● **EXERCISE OBJECTIVE**:
For this exercise, repeat the listing below from its first line through the line containing "- __src/wiki-100k.txt__ and", exactly as written.

● **MATERIALS PROVIDED**:
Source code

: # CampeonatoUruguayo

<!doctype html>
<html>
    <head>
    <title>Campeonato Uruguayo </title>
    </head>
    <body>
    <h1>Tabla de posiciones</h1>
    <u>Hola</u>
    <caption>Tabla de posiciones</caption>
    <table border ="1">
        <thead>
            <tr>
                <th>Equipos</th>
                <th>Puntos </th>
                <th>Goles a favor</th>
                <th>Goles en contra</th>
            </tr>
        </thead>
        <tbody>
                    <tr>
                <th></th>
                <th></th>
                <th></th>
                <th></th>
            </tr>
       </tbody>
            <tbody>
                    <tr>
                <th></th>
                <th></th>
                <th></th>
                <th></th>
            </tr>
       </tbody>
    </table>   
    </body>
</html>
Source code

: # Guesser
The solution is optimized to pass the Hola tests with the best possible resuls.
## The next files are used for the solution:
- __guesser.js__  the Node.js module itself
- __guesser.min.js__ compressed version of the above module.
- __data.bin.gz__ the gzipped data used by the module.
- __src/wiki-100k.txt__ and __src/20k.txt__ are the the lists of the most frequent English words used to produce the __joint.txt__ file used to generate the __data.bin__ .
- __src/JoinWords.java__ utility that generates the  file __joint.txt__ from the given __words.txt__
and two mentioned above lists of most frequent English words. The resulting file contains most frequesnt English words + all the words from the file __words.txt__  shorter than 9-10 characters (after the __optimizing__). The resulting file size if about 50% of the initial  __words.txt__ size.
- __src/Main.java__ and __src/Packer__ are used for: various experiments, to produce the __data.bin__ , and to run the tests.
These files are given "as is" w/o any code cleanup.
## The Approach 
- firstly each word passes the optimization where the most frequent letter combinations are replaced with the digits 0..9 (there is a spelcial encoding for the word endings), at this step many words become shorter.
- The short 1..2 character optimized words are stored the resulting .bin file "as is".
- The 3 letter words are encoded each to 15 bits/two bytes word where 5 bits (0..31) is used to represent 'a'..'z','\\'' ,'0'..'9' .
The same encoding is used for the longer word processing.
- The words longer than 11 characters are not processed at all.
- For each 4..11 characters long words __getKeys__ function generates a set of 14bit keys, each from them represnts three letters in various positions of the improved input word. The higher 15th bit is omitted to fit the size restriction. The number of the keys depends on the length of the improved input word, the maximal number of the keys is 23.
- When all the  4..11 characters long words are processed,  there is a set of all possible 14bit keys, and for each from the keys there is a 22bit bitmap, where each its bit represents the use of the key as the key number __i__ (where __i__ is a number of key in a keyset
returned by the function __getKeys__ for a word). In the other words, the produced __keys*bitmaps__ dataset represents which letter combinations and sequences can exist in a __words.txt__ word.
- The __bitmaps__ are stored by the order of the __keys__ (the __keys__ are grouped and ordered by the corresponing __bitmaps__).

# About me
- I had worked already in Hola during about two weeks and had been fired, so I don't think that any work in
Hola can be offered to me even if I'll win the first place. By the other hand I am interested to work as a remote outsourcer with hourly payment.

● **SOLUTION TO THE PROBLEM**:
Source code

: # CampeonatoUruguayo

<!doctype html>
<html>
    <head>
    <title>Campeonato Uruguayo </title>
    </head>
    <body>
    <h1>Tabla de posiciones</h1>
    <u>Hola</u>
    <caption>Tabla de posiciones</caption>
    <table border ="1">
        <thead>
            <tr>
                <th>Equipos</th>
                <th>Puntos </th>
                <th>Goles a favor</th>
                <th>Goles en contra</th>
            </tr>
        </thead>
        <tbody>
                    <tr>
                <th></th>
                <th></th>
                <th></th>
                <th></th>
            </tr>
       </tbody>
            <tbody>
                    <tr>
                <th></th>
                <th></th>
                <th></th>
                <th></th>
            </tr>
       </tbody>
    </table>   
    </body>
</html>
Source code

: # Guesser
The solution is optimized to pass the Hola tests with the best possible resuls.
## The next files are used for the solution:
- __guesser.js__  the Node.js module itself
- __guesser.min.js__ compressed version of the above module.
- __data.bin.gz__ the gzipped data used by the module.
- __src/wiki-100k.txt__ and __src/20k.txt__ are the the lists of the most frequent English words used to produce the __joint.txt__ file used to generate the __data.bin__ .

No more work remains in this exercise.